3)   Self and Body Confidence

Your interviewers must be able to envision you in the role to hire you. Therefore, walk into the interview room and demonstrate the same kind of confidence that you would display on a 911 call. Look everyone in the eye and address each one with a firm handshake. Regarding dress, wear a suit and tie for the interview, but also don’t be afraid to dress the same way you would on an ambulance for a skills test.

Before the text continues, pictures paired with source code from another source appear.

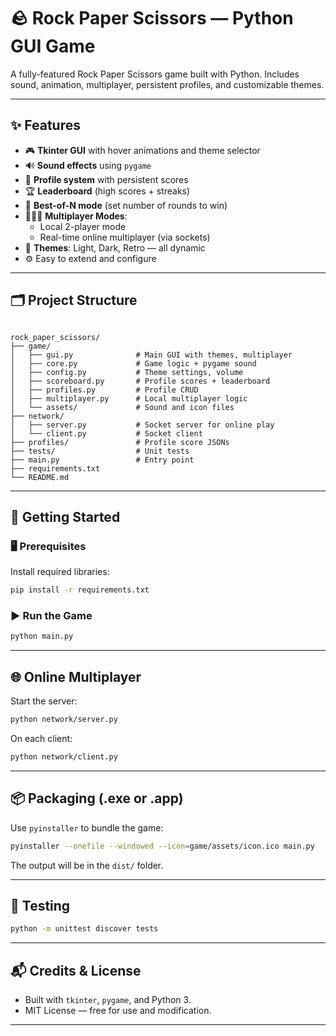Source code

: # 🪨 Rock Paper Scissors — Python GUI Game

A fully-featured Rock Paper Scissors game built with Python. Includes sound, animation, multiplayer, persistent profiles, and customizable themes.

---

## ✨ Features

- 🎮 **Tkinter GUI** with hover animations and theme selector
- 🔊 **Sound effects** using `pygame`
- 👤 **Profile system** with persistent scores
- 🏆 **Leaderboard** (high scores + streaks)
- 🔁 **Best-of-N mode** (set number of rounds to win)
- 🧑‍🤝‍🧑 **Multiplayer Modes**:
  - Local 2-player mode
  - Real-time online multiplayer (via sockets)
- 🎨 **Themes**: Light, Dark, Retro — all dynamic
- ⚙️ Easy to extend and configure

---

## 🗂 Project Structure

```plaintext

rock_paper_scissors/
├── game/
│   ├── gui.py              # Main GUI with themes, multiplayer
│   ├── core.py             # Game logic + pygame sound
│   ├── config.py           # Theme settings, volume
│   ├── scoreboard.py       # Profile scores + leaderboard
│   ├── profiles.py         # Profile CRUD
│   ├── multiplayer.py      # Local multiplayer logic
│   └── assets/             # Sound and icon files
├── network/
│   ├── server.py           # Socket server for online play
│   └── client.py           # Socket client
├── profiles/               # Profile score JSONs
├── tests/                  # Unit tests
├── main.py                 # Entry point
├── requirements.txt
└── README.md
```

---

## 🚀 Getting Started

### 🖥️ Prerequisites

Install required libraries:

```bash
pip install -r requirements.txt
```

### ▶️ Run the Game

```bash
python main.py
```

---

## 🌐 Online Multiplayer

Start the server:

```bash
python network/server.py
```

On each client:

```bash
python network/client.py
```

---

## 📦 Packaging (.exe or .app)

Use `pyinstaller` to bundle the game:

```bash
pyinstaller --onefile --windowed --icon=game/assets/icon.ico main.py
```

The output will be in the `dist/` folder.

---

## 🧪 Testing

```bash
python -m unittest discover tests
```

---

## 📬 Credits & License

- Built with `tkinter`, `pygame`, and Python 3.
- MIT License — free for use and modification.

---
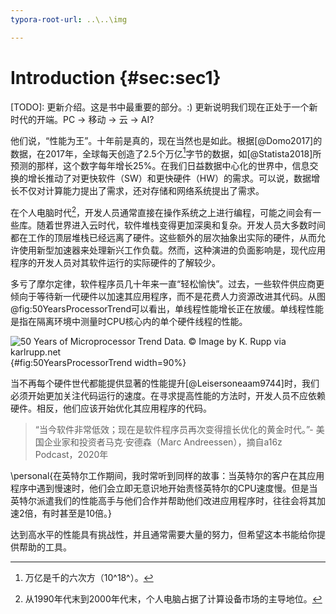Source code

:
 ```yaml
---
typora-root-url: ..\..\img

---
```


# Introduction {#sec:sec1}

[TODO]: 更新介绍。这是书中最重要的部分。:) 更新说明我们现在正处于一个新时代的开端。PC -> 移动 -> 云 -> AI?

他们说，“性能为王”。十年前是真的，现在当然也是如此。根据[@Domo2017]的数据，在2017年，全球每天创造了2.5个万亿[^1]字节的数据，如[@Statista2018]所预测的那样，这个数字每年增长25%。在我们日益数据中心化的世界中，信息交换的增长推动了对更快软件（SW）和更快硬件（HW）的需求。可以说，数据增长不仅对计算能力提出了需求，还对存储和网络系统提出了需求。

在个人电脑时代[^2]，开发人员通常直接在操作系统之上进行编程，可能之间会有一些库。随着世界进入云时代，软件堆栈变得更加深奥和复杂。开发人员大多数时间都在工作的顶层堆栈已经远离了硬件。这些额外的层次抽象出实际的硬件，从而允许使用新型加速器来处理新兴工作负载。然而，这种演进的负面影响是，现代应用程序的开发人员对其软件运行的实际硬件的了解较少。

多亏了摩尔定律，软件程序员几十年来一直“轻松愉快”。过去，一些软件供应商更倾向于等待新一代硬件以加速其应用程序，而不是花费人力资源改进其代码。从图@fig:50YearsProcessorTrend可以看出，单线程性能增长正在放缓。单线程性能是指在隔离环境中测量时CPU核心内的单个硬件线程的性能。

![50 Years of Microprocessor Trend Data. *© Image by K. Rupp via karlrupp.net*](../../img/intro/50-years-processor-trend.png){#fig:50YearsProcessorTrend width=90%}

当不再每个硬件世代都能提供显著的性能提升[@Leisersoneaam9744]时，我们必须开始更加关注代码运行的速度。在寻求提高性能的方法时，开发人员不应依赖硬件。相反，他们应该开始优化其应用程序的代码。

> “当今软件非常低效；现在是软件程序员再次变得擅长优化的黄金时代。”- 美国企业家和投资者马克·安德森（Marc Andreessen），摘自a16z Podcast，2020年

\personal{在英特尔工作期间，我时常听到同样的故事：当英特尔的客户在其应用程序中遇到慢速时，他们会立即无意识地开始责怪英特尔的CPU速度慢。但是当英特尔派遣我们的性能高手与他们合作并帮助他们改进应用程序时，往往会将其加速2倍，有时甚至是10倍。}

达到高水平的性能具有挑战性，并且通常需要大量的努力，但希望这本书能给你提供帮助的工具。

[^1]: 万亿是千的六次方（10^18^）。

[^2]: 从1990年代末到2000年代末，个人电脑占据了计算设备市场的主导地位。
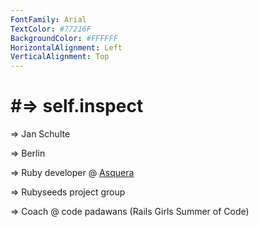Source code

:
 ```yaml
---
FontFamily: Arial
TextColor: #77216F
BackgroundColor: #FFFFFF
HorizontalAlignment: Left
VerticalAlignment: Top
---
```

# #=> self.inspect

=> Jan Schulte

=> Berlin

=> Ruby developer @ [Asquera](http://asquera.de)

=> Rubyseeds project group

=> Coach @ code padawans (Rails Girls Summer of Code)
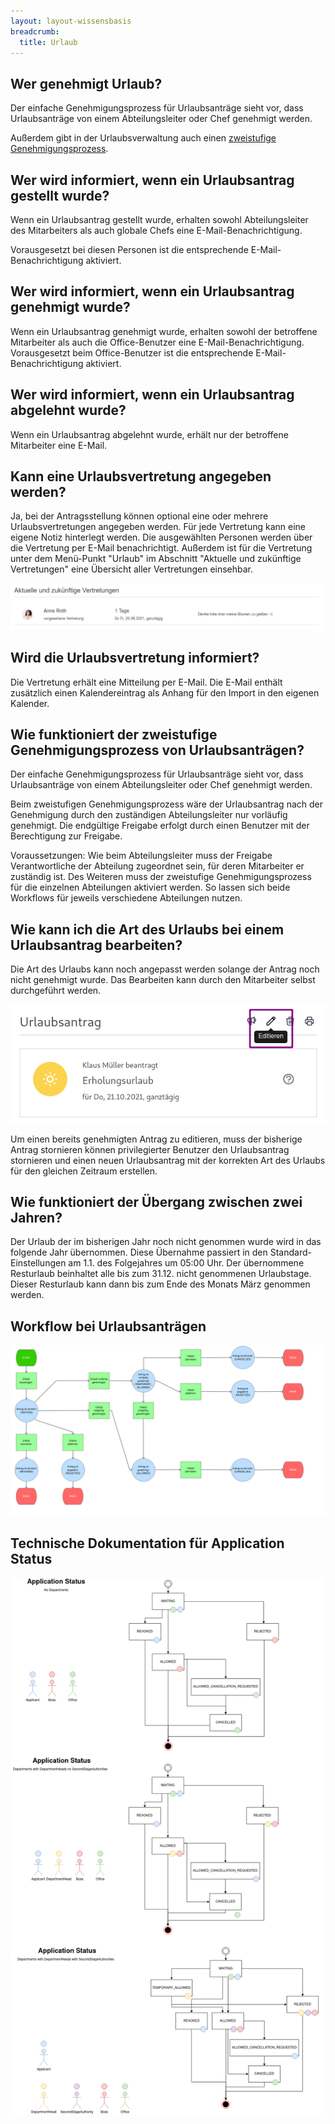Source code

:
 ```yaml
---
layout: layout-wissensbasis
breadcrumb:
  title: Urlaub
---
```


## Wer genehmigt Urlaub?

Der einfache Genehmigungsprozess für Urlaubsanträge sieht vor, dass
Urlaubsanträge von einem Abteilungsleiter oder Chef genehmigt werden.

Außerdem gibt in der Urlaubsverwaltung auch einen [zweistufige Genehmigungsprozess](#wie-funktioniert-der-zweistufige-genehmigungsprozess-von-urlaubsantraegen).

## Wer wird informiert, wenn ein Urlaubsantrag gestellt wurde?

Wenn ein Urlaubsantrag gestellt wurde, erhalten sowohl Abteilungsleiter des
Mitarbeiters als auch globale Chefs eine E-Mail-Benachrichtigung.

Vorausgesetzt bei diesen Personen ist die entsprechende E-Mail-Benachrichtigung
aktiviert.

## Wer wird informiert, wenn ein Urlaubsantrag genehmigt wurde?

Wenn ein Urlaubsantrag genehmigt wurde, erhalten sowohl der betroffene
Mitarbeiter als auch die Office-Benutzer eine E-Mail-Benachrichtigung.
Vorausgesetzt beim Office-Benutzer ist die entsprechende E-Mail-Benachrichtigung aktiviert.

## Wer wird informiert, wenn ein Urlaubsantrag abgelehnt wurde?

Wenn ein Urlaubsantrag abgelehnt wurde, erhält nur der betroffene Mitarbeiter
eine E-Mail.

## Kann eine Urlaubsvertretung angegeben werden?

Ja, bei der Antragsstellung können optional eine oder mehrere Urlaubsvertretungen angegeben werden. Für jede Vertretung kann eine eigene Notiz hinterlegt werden. Die ausgewählten Personen werden über die Vertretung per E-Mail benachrichtigt. Außerdem ist für die Vertretung unter dem Menü-Punkt "Urlaub" im Abschnitt "Aktuelle und zukünftige Vertretungen" eine Übersicht aller Vertretungen einsehbar.

<p>
  <picture>
    <source srcset="uebersicht-vertretungen.avif" type="image/avif" />
    <source srcset="uebersicht-vertretungen.webp" type="image/webp" />
    <img
      src="uebersicht-vertretungen.png"
      alt="Übersicht zu aktuellen und zukünftigen Vertretungen"
      decoding="async"
      loading="lazy"
    />
  </picture>
</p>

## Wird die Urlaubsvertretung informiert?

Die Vertretung erhält eine Mitteilung per E-Mail. Die E-Mail enthält zusätzlich einen Kalendereintrag als Anhang für den Import in den eigenen Kalender. 

## Wie funktioniert der zweistufige Genehmigungsprozess von Urlaubsanträgen?

Der einfache Genehmigungsprozess für Urlaubsanträge sieht vor, dass
Urlaubsanträge von einem Abteilungsleiter oder Chef genehmigt werden.

Beim zweistufigen Genehmigungsprozess wäre der Urlaubsantrag nach der
Genehmigung durch den zuständigen Abteilungsleiter nur vorläufig genehmigt.
Die endgültige Freigabe erfolgt durch einen Benutzer mit der Berechtigung zur
Freigabe.

Voraussetzungen: Wie beim Abteilungsleiter muss der Freigabe Verantwortliche der
Abteilung zugeordnet sein, für deren Mitarbeiter er zuständig ist. Des Weiteren
muss der zweistufige Genehmigungsprozess für die einzelnen Abteilungen aktiviert
werden. So lassen sich beide Workflows für jeweils verschiedene Abteilungen
nutzen.

## Wie kann ich die Art des Urlaubs bei einem Urlaubsantrag bearbeiten?

Die Art des Urlaubs kann noch angepasst werden solange der Antrag noch nicht genehmigt wurde. Das Bearbeiten kann durch den Mitarbeiter selbst durchgeführt werden.

<p>
  <picture>
    <source srcset="editieren-urlaubsantrag.avif" type="image/avif" />
    <source srcset="editieren-urlaubsantrag.webp" type="image/webp" />
    <img
      src="editieren-urlaubsantrag.png"
      alt="Editieren eines Urlaubsantrags"
      decoding="async"
      loading="lazy"
    />
  </picture>
</p>

Um einen bereits genehmigten Antrag zu editieren, muss der bisherige Antrag stornieren können privilegierter Benutzer den Urlaubsantrag stornieren und einen neuen
Urlaubsantrag mit der korrekten Art des Urlaubs für den gleichen Zeitraum erstellen.

## Wie funktioniert der Übergang zwischen zwei Jahren?

Der Urlaub der im bisherigen Jahr noch nicht genommen wurde wird in das folgende Jahr übernommen. Diese Übernahme passiert in den Standard-Einstellungen am 1.1. des Folgejahres um 05:00 Uhr.
Der übernommene Resturlaub beinhaltet alle bis zum 31.12. nicht genommenen Urlaubstage. Dieser Resturlaub kann dann bis zum Ende des Monats März genommen werden.

## Workflow bei Urlaubsanträgen

<p>
  <picture>
    <source srcset="urlaub.avif" type="image/avif" />
    <source srcset="urlaub.webp" type="image/webp" />
    <img
      src="urlaub.png"
      alt="Workflow bei Urlaubsanträgen"
      decoding="async"
      loading="lazy"
    />
  </picture>
</p>

## Technische Dokumentation für Application Status

<p>
  <picture>
    <source srcset="tech-application-status.avif" type="image/avif" />
    <source srcset="tech-application-status.webp" type="image/webp" />
    <img
      src="tech-application-status.png"
      alt="application-status"
      decoding="async"
      loading="lazy"
    />
  </picture>
</p>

4)   Be prepared for common questions

Our experts have noticed that many interviewers ask the same basic questions when interviewing prospective paramedics. You’re often asked to start with a quick two-minute introduction about yourself and what goals you have for the future. Following this, be prepared to answer such questions as:

  • Why do you want to work here?
  • What have you done to prepare?
  • Why are you the best candidate?
  • What is your greatest strength? One of your weaknesses?
  • Describe a time when you handled a difficult situation?

Be prepared with your answers with real examples from your life to show your words in action. Remember to relate each answer to the specific agency and paramedic job for which you’re applying. Try to choose some stories that show other aspects of your life outside of fire and EMS, such as community service involvement, your family or being a member of a team.

Many employers especially value past work experiences which involved manual labour, challenging or austere work conditions or being part of a family business. If you grew up on a farm, led wilderness expeditions, worked in a restaurant kitchen or as a construction labourer make sure to relate the lessons you learned from those physically demanding jobs. If you are a military veteran, make sure to relate those experiences to the job.

  • Ask questions

When the interviewer asks you if you have any questions, don’t be afraid to pipe up. Find out what the agency’s hiring timeline is. How many people do they expect to hire? What type of person would their ideal candidate be?

When they tell you specifically what they’re looking for, succinctly restate and remind them of your strengths that address their needs and how you’d be the perfect candidate for the job. The key is to present yourself as a confident and knowledgeable candidate who would be a wonderful addition to their team.

  • Follow up

After the interview, send an email to the hiring manager and to everyone with whom you met on the interview board to thank them for their time and consideration. Close the email by restating your interest in the job and your qualifications. If you really want to set yourself apart from the competition, send a handwritten note to each member of the interview committee.